Solve the system by graphing.

3x+y=6
3x-y=0

I'm kind of unsure about how to do this. I'm thinking I just put any point in for x and then solve for y...is that right?

you could let y=3x then substitute this value of y to the first equation...3x+3x=6 so, evaluating this... you get 6x=6 and your value for x would be 1 and substituting x=1 to y=3x, you get y=3*1
Final answer: x=1 and y=3

To solve the system of equations 3x+y=6 and 3x-y=0 by graphing, you start by rewriting each equation in slope-intercept form (y = mx + b), where m is the slope and b is the y-intercept.

For the first equation, 3x+y=6, subtract 3x from both sides to isolate y:
y = -3x + 6

For the second equation, 3x-y=0, add 3x to both sides and rearrange to isolate y:
y = 3x

Now we have the two equations in slope-intercept form:
y = -3x + 6
y = 3x

To graph these equations, start by plotting the y-intercept for each equation. In the first equation, y = -3x + 6, the y-intercept is 6, so plot the point (0, 6) on the graph. In the second equation, y = 3x, the y-intercept is 0, so plot the point (0, 0) on the graph.

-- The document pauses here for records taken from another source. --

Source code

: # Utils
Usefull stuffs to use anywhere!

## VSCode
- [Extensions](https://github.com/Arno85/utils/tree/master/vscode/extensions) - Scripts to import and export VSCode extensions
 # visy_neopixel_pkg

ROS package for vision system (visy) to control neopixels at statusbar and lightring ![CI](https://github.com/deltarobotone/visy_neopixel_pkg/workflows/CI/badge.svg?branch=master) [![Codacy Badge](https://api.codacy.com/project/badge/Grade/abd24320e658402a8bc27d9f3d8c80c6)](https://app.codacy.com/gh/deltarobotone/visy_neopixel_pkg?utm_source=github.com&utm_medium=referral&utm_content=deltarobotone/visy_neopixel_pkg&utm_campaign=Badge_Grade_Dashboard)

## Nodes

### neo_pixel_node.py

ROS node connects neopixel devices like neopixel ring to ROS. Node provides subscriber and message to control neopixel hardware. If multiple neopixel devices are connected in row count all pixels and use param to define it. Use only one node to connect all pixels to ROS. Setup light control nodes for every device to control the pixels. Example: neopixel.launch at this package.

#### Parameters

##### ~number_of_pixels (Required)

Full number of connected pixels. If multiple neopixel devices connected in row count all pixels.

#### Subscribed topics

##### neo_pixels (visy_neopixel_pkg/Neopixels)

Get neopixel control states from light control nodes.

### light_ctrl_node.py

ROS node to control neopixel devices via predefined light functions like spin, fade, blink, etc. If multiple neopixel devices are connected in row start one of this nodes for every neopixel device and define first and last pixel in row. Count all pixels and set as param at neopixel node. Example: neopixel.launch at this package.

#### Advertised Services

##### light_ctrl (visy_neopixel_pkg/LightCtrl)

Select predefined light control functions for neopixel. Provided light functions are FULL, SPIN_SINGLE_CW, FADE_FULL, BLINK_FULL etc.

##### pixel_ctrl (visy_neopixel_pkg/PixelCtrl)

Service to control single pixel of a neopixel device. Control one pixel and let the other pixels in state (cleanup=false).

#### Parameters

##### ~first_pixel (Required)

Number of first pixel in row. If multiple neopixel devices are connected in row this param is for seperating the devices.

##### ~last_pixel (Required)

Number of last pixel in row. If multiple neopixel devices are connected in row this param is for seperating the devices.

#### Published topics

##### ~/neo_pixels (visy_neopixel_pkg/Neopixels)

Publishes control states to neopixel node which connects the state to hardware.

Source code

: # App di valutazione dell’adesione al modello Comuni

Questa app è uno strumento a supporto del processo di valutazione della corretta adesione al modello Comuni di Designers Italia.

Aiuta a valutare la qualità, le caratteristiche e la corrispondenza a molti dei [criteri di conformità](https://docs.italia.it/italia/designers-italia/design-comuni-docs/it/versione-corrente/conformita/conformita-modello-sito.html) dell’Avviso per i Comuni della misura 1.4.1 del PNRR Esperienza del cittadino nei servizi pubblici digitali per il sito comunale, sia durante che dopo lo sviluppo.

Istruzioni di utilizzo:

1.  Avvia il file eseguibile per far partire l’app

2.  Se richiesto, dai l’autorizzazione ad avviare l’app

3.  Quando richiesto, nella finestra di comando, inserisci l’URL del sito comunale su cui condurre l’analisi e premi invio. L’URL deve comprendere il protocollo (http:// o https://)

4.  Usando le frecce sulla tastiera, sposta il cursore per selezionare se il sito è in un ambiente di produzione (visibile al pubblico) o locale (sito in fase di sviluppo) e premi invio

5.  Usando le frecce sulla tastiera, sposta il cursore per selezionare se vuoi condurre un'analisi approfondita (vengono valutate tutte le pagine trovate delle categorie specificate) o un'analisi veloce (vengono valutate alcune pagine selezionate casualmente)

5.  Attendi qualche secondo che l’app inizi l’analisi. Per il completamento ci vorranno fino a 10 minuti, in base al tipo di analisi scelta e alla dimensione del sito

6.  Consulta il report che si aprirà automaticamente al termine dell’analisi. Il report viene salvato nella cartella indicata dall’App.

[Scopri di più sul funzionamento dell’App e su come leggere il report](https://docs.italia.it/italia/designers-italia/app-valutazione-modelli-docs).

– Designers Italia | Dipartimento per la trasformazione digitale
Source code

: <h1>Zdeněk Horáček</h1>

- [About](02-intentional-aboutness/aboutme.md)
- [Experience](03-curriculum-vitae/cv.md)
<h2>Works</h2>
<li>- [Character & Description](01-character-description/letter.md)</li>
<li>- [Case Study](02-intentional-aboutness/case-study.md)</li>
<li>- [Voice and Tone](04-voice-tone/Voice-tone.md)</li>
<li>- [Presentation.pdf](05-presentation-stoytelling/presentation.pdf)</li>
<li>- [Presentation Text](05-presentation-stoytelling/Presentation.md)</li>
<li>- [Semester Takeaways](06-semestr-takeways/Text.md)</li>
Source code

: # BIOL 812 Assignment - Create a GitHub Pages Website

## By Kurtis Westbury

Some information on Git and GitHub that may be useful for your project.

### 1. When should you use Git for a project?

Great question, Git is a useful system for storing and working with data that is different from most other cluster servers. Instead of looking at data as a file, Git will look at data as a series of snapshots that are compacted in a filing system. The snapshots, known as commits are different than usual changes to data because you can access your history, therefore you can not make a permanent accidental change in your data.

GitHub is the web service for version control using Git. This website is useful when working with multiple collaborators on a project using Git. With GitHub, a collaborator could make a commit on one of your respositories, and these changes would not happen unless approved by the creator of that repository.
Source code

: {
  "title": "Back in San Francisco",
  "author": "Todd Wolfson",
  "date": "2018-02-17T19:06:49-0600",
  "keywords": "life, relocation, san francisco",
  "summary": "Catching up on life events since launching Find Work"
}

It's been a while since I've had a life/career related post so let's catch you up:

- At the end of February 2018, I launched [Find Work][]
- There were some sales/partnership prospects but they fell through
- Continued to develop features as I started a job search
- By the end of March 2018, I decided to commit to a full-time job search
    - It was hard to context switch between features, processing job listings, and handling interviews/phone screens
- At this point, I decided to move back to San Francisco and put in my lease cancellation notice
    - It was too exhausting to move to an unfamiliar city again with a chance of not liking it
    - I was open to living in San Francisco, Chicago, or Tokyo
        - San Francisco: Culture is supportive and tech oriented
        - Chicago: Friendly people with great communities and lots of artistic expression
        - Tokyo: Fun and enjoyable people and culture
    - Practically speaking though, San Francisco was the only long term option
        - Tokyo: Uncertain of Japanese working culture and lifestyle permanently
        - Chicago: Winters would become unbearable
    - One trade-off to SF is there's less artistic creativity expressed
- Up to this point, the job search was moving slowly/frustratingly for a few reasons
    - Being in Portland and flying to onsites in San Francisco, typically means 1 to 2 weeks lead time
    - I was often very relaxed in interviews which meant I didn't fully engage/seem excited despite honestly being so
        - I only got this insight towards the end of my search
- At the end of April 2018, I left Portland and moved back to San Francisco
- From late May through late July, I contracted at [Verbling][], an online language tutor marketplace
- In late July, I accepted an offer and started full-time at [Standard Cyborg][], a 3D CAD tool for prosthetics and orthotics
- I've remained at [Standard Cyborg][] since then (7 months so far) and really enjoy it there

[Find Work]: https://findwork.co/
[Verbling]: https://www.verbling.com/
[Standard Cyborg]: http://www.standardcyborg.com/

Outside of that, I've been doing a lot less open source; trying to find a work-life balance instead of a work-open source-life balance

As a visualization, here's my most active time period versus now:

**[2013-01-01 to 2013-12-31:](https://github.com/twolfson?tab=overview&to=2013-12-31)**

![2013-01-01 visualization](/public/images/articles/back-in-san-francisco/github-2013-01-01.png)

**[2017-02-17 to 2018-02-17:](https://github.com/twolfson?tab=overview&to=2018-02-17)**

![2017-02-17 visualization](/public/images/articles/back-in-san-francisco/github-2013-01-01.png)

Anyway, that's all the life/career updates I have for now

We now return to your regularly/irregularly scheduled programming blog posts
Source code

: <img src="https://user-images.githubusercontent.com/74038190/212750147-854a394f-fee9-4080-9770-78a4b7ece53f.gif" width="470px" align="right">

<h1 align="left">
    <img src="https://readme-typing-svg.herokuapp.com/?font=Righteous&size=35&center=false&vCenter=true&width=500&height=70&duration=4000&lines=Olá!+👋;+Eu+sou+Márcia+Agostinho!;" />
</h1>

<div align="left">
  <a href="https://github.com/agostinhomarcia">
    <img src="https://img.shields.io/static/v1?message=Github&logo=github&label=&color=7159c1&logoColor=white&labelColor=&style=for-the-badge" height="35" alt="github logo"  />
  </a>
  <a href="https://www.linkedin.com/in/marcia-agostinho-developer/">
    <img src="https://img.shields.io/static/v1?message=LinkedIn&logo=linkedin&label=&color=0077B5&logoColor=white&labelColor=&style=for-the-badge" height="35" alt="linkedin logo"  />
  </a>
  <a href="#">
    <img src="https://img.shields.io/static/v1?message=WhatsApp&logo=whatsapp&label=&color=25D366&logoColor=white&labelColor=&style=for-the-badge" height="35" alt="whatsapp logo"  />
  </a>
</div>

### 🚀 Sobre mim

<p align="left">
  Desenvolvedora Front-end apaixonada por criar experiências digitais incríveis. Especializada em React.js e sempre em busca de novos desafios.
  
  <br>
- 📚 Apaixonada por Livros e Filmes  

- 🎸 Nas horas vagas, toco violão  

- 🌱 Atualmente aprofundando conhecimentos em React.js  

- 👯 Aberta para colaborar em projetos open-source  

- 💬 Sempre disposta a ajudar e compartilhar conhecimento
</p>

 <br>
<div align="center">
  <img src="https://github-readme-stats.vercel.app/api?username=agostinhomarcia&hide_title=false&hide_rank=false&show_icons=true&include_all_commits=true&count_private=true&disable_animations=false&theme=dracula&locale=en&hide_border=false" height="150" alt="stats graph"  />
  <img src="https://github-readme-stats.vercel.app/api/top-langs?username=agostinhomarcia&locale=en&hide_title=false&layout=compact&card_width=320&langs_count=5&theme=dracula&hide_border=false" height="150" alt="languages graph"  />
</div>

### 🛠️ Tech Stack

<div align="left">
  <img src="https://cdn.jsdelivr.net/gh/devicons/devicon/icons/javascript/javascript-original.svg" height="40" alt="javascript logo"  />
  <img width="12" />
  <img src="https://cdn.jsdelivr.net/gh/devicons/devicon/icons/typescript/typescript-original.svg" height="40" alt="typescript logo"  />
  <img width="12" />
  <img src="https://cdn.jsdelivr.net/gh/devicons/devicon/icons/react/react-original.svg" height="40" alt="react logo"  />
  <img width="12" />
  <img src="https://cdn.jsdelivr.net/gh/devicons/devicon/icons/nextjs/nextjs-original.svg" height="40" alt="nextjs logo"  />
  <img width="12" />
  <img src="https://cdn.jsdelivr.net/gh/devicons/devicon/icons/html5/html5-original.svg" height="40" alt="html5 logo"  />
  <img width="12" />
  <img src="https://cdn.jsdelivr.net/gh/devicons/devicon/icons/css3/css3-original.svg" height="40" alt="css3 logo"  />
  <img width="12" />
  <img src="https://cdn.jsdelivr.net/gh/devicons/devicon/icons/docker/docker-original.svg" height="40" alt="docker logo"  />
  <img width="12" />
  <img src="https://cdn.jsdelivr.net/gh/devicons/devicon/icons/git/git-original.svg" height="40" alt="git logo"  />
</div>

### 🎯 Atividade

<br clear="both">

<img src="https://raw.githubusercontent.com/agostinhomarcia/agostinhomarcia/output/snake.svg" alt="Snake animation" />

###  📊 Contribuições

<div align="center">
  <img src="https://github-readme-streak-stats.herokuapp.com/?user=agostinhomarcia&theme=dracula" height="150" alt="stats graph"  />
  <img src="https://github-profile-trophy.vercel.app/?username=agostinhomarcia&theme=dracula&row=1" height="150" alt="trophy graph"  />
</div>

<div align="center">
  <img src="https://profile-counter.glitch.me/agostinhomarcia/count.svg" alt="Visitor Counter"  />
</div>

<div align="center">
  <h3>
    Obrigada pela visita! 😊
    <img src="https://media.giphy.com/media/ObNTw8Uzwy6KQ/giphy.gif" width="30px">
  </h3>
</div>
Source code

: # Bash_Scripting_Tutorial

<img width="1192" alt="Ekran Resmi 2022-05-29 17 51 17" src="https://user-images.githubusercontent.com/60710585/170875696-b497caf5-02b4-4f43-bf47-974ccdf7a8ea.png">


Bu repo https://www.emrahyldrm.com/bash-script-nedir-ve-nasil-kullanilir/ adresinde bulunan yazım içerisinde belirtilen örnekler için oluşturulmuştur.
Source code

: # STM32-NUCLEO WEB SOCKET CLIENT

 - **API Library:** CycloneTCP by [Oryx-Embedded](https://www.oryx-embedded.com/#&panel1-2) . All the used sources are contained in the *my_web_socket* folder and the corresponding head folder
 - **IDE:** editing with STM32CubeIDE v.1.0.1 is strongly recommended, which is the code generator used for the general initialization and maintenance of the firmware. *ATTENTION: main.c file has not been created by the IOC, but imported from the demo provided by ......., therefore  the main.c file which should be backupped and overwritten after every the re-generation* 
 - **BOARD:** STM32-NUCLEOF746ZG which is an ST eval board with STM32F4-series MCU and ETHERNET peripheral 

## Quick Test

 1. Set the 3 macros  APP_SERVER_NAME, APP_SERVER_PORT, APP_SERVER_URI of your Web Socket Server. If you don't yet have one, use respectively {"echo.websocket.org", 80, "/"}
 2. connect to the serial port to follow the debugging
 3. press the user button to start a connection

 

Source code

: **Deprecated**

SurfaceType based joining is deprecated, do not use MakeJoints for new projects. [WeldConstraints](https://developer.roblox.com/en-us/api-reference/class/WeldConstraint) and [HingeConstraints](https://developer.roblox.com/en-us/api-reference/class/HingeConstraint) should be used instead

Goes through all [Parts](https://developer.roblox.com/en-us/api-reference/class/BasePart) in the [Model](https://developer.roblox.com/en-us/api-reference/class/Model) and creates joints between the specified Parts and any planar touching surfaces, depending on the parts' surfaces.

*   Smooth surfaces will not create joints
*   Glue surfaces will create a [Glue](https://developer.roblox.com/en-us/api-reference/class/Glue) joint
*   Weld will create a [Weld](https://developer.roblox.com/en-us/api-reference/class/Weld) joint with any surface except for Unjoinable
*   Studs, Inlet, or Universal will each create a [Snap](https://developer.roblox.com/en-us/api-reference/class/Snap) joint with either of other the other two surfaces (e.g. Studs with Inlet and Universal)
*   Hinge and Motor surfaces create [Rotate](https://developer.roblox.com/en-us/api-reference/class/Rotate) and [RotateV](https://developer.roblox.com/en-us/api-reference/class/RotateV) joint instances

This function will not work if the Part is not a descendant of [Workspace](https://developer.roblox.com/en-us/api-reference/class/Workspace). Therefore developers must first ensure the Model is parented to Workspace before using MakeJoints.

Next, use the slope of each equation to find additional points to plot. For the first equation, the slope is -3, which means that for every increase of 1 in x, y decreases by 3. So, starting from the y-intercept (0, 6), you can move down 3 units and to the right 1 unit to plot another point (1, 3). Repeat this process to find additional points.

For the second equation, the slope is 3, which means that for every increase of 1 in x, y increases by 3. Starting from the y-intercept (0, 0), move up 3 units and to the right 1 unit to plot another point (1, 3). Again, repeat this process to find more points.

After plotting the points for each equation, you will notice that they intersect at the point (1, 3). This means that the values of x and y that satisfy both equations are x = 1 and y = 3.

So, the solution to the system of equations 3x+y=6 and 3x-y=0 is x = 1 and y = 3.

To solve the system by graphing, you will need to plot the equations on a graph and find the point of intersection. Here's how you can do it step by step:

1. Start by converting both equations to slope-intercept form (y = mx + b), where m is the slope and b is the y-intercept.

Equation 1: 3x + y = 6
Rearrange to get: y = -3x + 6

Equation 2: 3x - y = 0
Rearrange to get: y = 3x

2. Now that both equations are in slope-intercept form, you can identify the slopes and y-intercepts.

Equation 1: Slope = -3, y-intercept = 6
Equation 2: Slope = 3, y-intercept = 0

3. Plot the lines on a graph using the slope and y-intercept values.

For the first equation: Start at the y-intercept of 6 and then use the slope -3 (rise -3, run 1) to find the second point. Connect the dots to form a line.

For the second equation: Start at the y-intercept of 0 and then use the slope 3 (rise 3, run 1) to find the second point. Connect the dots to form a line.

4. Find the point of intersection between the two lines. This point represents the solution to the system of equations.

In this case, the lines intersect at (1, 3). Therefore, the solution to the system is x = 1 and y = 3.

Graphing systems of equations can be a visual and intuitive way to solve them. However, keep in mind that it may not always provide an exact solution and can be subject to errors in reading the graph. For more accurate and precise solutions, other methods like substitution or elimination may be preferred.